Questa diffusione a macchia di leopardo dipende dai maggiori costi?
“I robot sono costosi è vero, ma finora c’è stato praticamente un monopolio nella loro fabbricazione. Adesso i brevetti sono scaduti e già cominciano a comparire modelli meno costosi. Inoltre più li usi e più abbatti i costi. Se fai 50 operazioni all’anno, l’ammortamento va diviso per 50, se ne fai 400 automaticamente il costo per operazione del macchinario tende a diminuire”.
Fatto 10 il costo di un’operazione in laparoscopia, quanto costa una con il robot?
“Direi 13 o 14. Ma attenzione non bisogna solo calcolare il costo dell’intervento. La chirurgia robotica è più precisa e meno invasiva.

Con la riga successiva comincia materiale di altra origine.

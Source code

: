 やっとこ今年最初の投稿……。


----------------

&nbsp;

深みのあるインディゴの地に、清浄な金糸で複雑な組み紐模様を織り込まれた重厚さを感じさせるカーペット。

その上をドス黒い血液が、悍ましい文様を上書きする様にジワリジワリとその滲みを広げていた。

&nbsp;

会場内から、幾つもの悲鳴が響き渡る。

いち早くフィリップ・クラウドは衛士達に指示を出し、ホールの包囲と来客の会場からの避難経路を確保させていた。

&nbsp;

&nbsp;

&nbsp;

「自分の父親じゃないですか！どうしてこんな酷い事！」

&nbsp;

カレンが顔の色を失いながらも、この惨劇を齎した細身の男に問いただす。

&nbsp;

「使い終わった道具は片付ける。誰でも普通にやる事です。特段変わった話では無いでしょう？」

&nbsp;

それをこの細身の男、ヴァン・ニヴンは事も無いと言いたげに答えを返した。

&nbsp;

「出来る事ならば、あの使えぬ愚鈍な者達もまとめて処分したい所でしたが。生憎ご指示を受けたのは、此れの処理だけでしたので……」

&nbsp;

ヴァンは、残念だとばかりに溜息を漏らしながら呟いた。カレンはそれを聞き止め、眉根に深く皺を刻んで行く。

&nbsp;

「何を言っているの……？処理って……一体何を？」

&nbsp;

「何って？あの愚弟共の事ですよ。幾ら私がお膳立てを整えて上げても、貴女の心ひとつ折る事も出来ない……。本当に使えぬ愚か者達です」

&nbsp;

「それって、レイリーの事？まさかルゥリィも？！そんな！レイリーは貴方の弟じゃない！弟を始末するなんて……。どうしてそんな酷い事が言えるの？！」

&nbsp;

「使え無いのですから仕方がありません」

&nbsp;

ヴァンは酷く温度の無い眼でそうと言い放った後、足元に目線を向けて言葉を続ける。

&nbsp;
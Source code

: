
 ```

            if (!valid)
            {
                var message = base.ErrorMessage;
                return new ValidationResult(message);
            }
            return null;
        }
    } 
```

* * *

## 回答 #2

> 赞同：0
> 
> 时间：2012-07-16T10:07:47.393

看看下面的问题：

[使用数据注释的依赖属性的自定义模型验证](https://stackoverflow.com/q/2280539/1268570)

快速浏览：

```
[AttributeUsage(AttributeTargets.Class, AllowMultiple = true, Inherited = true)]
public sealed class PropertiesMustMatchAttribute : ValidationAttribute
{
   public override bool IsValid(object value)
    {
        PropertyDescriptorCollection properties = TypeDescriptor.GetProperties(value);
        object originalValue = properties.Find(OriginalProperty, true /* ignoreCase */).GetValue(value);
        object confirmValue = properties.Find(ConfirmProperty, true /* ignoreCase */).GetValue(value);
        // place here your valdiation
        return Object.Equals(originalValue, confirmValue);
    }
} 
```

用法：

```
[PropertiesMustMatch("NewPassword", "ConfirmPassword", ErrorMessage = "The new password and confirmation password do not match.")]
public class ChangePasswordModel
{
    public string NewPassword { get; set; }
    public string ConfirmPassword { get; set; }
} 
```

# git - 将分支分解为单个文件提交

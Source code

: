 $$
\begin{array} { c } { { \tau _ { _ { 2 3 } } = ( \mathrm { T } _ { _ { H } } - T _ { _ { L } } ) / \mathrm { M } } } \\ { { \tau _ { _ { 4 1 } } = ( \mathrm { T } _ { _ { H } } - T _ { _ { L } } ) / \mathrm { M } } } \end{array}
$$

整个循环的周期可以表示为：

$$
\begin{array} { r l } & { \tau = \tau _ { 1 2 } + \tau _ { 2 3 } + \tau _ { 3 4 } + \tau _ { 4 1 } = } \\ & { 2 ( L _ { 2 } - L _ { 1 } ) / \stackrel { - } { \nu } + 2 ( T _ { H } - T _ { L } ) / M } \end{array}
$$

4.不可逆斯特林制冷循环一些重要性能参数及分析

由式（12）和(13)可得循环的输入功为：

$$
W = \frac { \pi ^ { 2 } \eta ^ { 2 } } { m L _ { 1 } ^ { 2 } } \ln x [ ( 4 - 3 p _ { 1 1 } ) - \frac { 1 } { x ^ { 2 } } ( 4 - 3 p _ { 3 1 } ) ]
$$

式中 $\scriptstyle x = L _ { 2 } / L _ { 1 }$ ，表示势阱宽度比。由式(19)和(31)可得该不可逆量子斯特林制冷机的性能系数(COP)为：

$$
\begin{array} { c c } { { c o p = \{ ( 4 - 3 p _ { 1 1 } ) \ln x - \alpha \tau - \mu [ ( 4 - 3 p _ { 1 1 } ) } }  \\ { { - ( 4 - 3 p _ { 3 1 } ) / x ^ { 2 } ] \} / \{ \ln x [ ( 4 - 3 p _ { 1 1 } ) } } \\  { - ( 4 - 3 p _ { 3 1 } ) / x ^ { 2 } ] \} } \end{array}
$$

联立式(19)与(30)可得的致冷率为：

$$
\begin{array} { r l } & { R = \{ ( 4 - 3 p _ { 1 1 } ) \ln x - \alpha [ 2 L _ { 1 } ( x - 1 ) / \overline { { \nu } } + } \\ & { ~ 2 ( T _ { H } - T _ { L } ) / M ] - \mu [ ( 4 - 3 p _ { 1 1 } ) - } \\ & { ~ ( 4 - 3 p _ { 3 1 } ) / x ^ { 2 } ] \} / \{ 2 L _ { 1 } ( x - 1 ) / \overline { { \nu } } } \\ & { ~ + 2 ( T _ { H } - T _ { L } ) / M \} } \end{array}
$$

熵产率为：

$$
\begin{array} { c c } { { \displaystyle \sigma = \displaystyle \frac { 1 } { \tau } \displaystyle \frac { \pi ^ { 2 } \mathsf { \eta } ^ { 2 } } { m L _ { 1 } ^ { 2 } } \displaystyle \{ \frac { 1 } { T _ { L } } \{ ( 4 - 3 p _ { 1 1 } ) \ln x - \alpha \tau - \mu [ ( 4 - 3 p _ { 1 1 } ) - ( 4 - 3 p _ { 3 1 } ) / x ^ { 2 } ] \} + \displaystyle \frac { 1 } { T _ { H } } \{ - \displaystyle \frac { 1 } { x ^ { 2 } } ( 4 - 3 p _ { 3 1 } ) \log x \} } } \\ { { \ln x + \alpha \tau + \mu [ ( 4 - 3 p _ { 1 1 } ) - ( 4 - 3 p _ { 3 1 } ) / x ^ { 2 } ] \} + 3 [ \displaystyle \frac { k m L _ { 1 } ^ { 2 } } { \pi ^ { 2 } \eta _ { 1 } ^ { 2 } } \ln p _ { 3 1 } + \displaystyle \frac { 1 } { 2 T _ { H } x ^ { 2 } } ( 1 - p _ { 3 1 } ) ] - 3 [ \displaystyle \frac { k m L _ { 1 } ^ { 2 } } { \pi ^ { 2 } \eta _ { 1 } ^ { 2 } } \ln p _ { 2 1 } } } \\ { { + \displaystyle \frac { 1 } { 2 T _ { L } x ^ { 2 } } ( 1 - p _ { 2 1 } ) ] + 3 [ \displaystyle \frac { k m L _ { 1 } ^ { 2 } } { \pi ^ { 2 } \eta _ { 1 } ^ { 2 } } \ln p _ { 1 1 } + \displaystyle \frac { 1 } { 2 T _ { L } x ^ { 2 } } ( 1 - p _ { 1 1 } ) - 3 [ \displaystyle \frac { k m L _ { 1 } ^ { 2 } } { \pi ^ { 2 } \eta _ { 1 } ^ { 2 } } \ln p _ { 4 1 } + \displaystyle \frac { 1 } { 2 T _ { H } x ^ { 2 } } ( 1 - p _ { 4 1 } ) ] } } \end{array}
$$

Magari costa di più, ma permette di dimettere il paziente un giorno prima, con un risparmio per la struttura. Inoltre anche la laparoscopia all’inizio era poco utilizzata proprio per i costi, ma più è diventata la regola più i costi sono scesi. Soprattutto, in chirurgia, quando c’è un’innovazione non si torna più indietro”.
A livello di robot e di chirurghi che li sanno usare l’Italia, nel suo insieme, come è messa?
“Rispetto agli altri Paesi non credo ci siano meno robot nelle sale operatorie italiane. I chirurghi che li sanno adoperare sono ancora una minoranza, direi un 10% del totale. Questo perché, come le dicevo, questi robot vengono spesso utilizzato solo in urologia, mentre bisogna sempre più allargare il loro uso agli altri interventi”.
Come formate i chirurghi a usare le tecnologie robotiche?
“Gli specializzandi in diverse materie dopo le lezioni e i simulatori, se raggiungono un certo punteggio, co-operano. C’è una doppia console, un po’ come con le auto della scuola guida. Il chirurgo opera e quando ritiene che c’è un passaggio che può fare lo specializzando gli passa il controllo. La Regione ci ha autorizzato a realizzare 500 interventi e questo per noi è un grande risultato, perché stiamo cavalcando il cambiamento e preparando una nuova classe di chirurghi già pronta per questa tecnologia”.